Pictures paired with source code
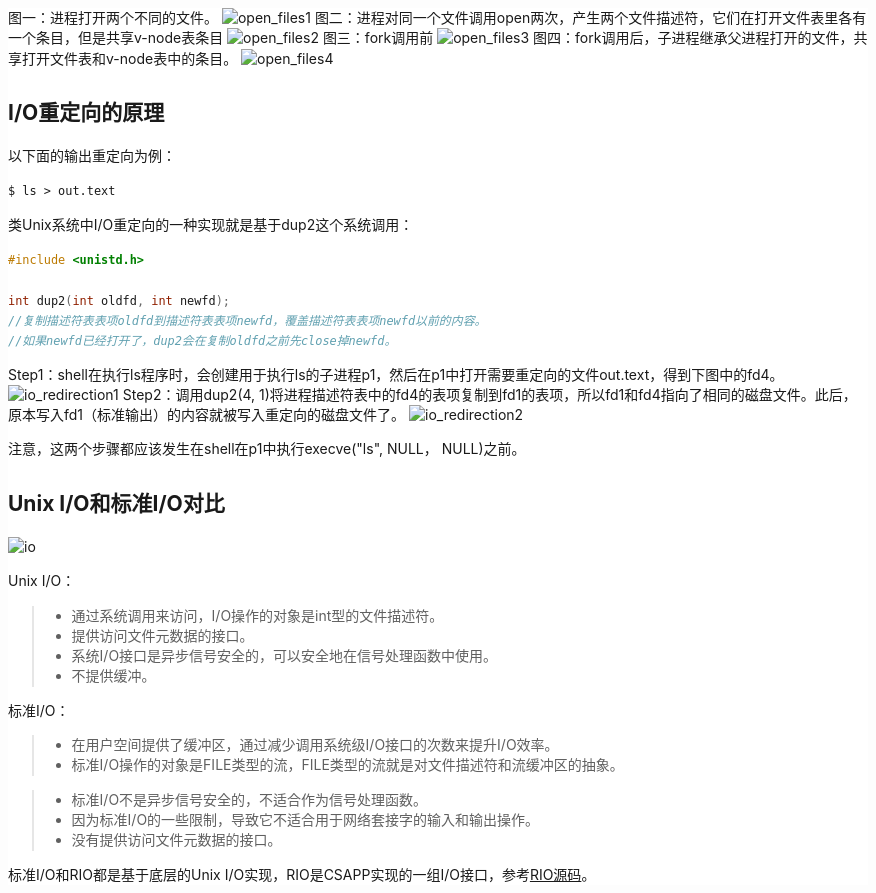 图一：进程打开两个不同的文件。
![open_files1](https://note.youdao.com/yws/api/personal/file/8563E0DEC0C142EB85883DF622C8DEDD?method=download&shareKey=340be1fa5a56e497c78e9ffcb5643ae7)
图二：进程对同一个文件调用open两次，产生两个文件描述符，它们在打开文件表里各有一个条目，但是共享v-node表条目
![open_files2](https://note.youdao.com/yws/api/personal/file/77662A572ECA4BDD8A73BDEE17D2D5B5?method=download&shareKey=340be1fa5a56e497c78e9ffcb5643ae7)
图三：fork调用前
![open_files3](https://note.youdao.com/yws/api/personal/file/30AA0A7298DC408B8DB8AF2893516834?method=download&shareKey=340be1fa5a56e497c78e9ffcb5643ae7)
图四：fork调用后，子进程继承父进程打开的文件，共享打开文件表和v-node表中的条目。
![open_files4](https://note.youdao.com/yws/api/personal/file/4E1576D891B94888BD5755A865F08DF1?method=download&shareKey=340be1fa5a56e497c78e9ffcb5643ae7)


## I/O重定向的原理
以下面的输出重定向为例：
```shell
$ ls > out.text
```
类Unix系统中I/O重定向的一种实现就是基于dup2这个系统调用：
```c
#include <unistd.h>

int dup2(int oldfd, int newfd); 
//复制描述符表表项oldfd到描述符表表项newfd，覆盖描述符表表项newfd以前的内容。
//如果newfd已经打开了，dup2会在复制oldfd之前先close掉newfd。
```
Step1：shell在执行ls程序时，会创建用于执行ls的子进程p1，然后在p1中打开需要重定向的文件out.text，得到下图中的fd4。
![io_redirection1](https://note.youdao.com/yws/api/personal/file/5F66DCD256604C78931DAE96BD87E9DE?method=download&shareKey=340be1fa5a56e497c78e9ffcb5643ae7)
Step2：调用dup2(4, 1)将进程描述符表中的fd4的表项复制到fd1的表项，所以fd1和fd4指向了相同的磁盘文件。此后，原本写入fd1（标准输出）的内容就被写入重定向的磁盘文件了。
![io_redirection2](https://note.youdao.com/yws/api/personal/file/E5748420909948F9A84BFDD018D2167B?method=download&shareKey=340be1fa5a56e497c78e9ffcb5643ae7)

注意，这两个步骤都应该发生在shell在p1中执行execve("ls", NULL， NULL)之前。

## Unix I/O和标准I/O对比
![io](https://note.youdao.com/yws/api/personal/file/B7177D1B8A9B4BD8AA429B0C5623B6F9?method=download&shareKey=340be1fa5a56e497c78e9ffcb5643ae7)

Unix I/O：
>* 通过系统调用来访问，I/O操作的对象是int型的文件描述符。
>* 提供访问文件元数据的接口。
>* 系统I/O接口是异步信号安全的，可以安全地在信号处理函数中使用。
>* 不提供缓冲。

标准I/O：
>* 在用户空间提供了缓冲区，通过减少调用系统级I/O接口的次数来提升I/O效率。
>* 标准I/O操作的对象是FILE类型的流，FILE类型的流就是对文件描述符和流缓冲区的抽象。

>* 标准I/O不是异步信号安全的，不适合作为信号处理函数。
>* 因为标准I/O的一些限制，导致它不适合用于网络套接字的输入和输出操作。
>* 没有提供访问文件元数据的接口。

标准I/O和RIO都是基于底层的Unix I/O实现，RIO是CSAPP实现的一组I/O接口，参考[RIO源码](http://www.cs.cmu.edu/afs/cs/academic/class/15213-f14/www/code/15-io/)。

**DIRECTIONS FOR THIS TASK**
Return all the entries word for word, but omit any pictures they contain.

**SOLUTION TO THIS TASK**
 图一：进程打开两个不同的文件。
![open_files1](https://note.youdao.com/yws/api/personal/file/8563E0DEC0C142EB85883DF622C8DEDD?method=download&shareKey=340be1fa5a56e497c78e9ffcb5643ae7)
图二：进程对同一个文件调用open两次，产生两个文件描述符，它们在打开文件表里各有一个条目，但是共享v-node表条目
![open_files2](https://note.youdao.com/yws/api/personal/file/77662A572ECA4BDD8A73BDEE17D2D5B5?method=download&shareKey=340be1fa5a56e497c78e9ffcb5643ae7)
图三：fork调用前
![open_files3](https://note.youdao.com/yws/api/personal/file/30AA0A7298DC408B8DB8AF2893516834?method=download&shareKey=340be1fa5a56e497c78e9ffcb5643ae7)
图四：fork调用后，子进程继承父进程打开的文件，共享打开文件表和v-node表中的条目。
![open_files4](https://note.youdao.com/yws/api/personal/file/4E1576D891B94888BD5755A865F08DF1?method=download&shareKey=340be1fa5a56e497c78e9ffcb5643ae7)


## I/O重定向的原理
以下面的输出重定向为例：
```shell
$ ls > out.text
```
类Unix系统中I/O重定向的一种实现就是基于dup2这个系统调用：
```c
#include <unistd.h>

int dup2(int oldfd, int newfd); 
//复制描述符表表项oldfd到描述符表表项newfd，覆盖描述符表表项newfd以前的内容。
//如果newfd已经打开了，dup2会在复制oldfd之前先close掉newfd。
```
Step1：shell在执行ls程序时，会创建用于执行ls的子进程p1，然后在p1中打开需要重定向的文件out.text，得到下图中的fd4。
![io_redirection1](https://note.youdao.com/yws/api/personal/file/5F66DCD256604C78931DAE96BD87E9DE?method=download&shareKey=340be1fa5a56e497c78e9ffcb5643ae7)
Step2：调用dup2(4, 1)将进程描述符表中的fd4的表项复制到fd1的表项，所以fd1和fd4指向了相同的磁盘文件。此后，原本写入fd1（标准输出）的内容就被写入重定向的磁盘文件了。
![io_redirection2](https://note.youdao.com/yws/api/personal/file/E5748420909948F9A84BFDD018D2167B?method=download&shareKey=340be1fa5a56e497c78e9ffcb5643ae7)

注意，这两个步骤都应该发生在shell在p1中执行execve("ls", NULL， NULL)之前。

## Unix I/O和标准I/O对比
![io](https://note.youdao.com/yws/api/personal/file/B7177D1B8A9B4BD8AA429B0C5623B6F9?method=download&shareKey=340be1fa5a56e497c78e9ffcb5643ae7)

Unix I/O：
>* 通过系统调用来访问，I/O操作的对象是int型的文件描述符。
>* 提供访问文件元数据的接口。
>* 系统I/O接口是异步信号安全的，可以安全地在信号处理函数中使用。
>* 不提供缓冲。

标准I/O：
>* 在用户空间提供了缓冲区，通过减少调用系统级I/O接口的次数来提升I/O效率。
>* 标准I/O操作的对象是FILE类型的流，FILE类型的流就是对文件描述符和流缓冲区的抽象。

>* 标准I/O不是异步信号安全的，不适合作为信号处理函数。
>* 因为标准I/O的一些限制，导致它不适合用于网络套接字的输入和输出操作。
>* 没有提供访问文件元数据的接口。

标准I/O和RIO都是基于底层的Unix I/O实现，RIO是CSAPP实现的一组I/O接口，参考[RIO源码](http://www.cs.cmu.edu/afs/cs/academic/class/15213-f14/www/code/15-io/)。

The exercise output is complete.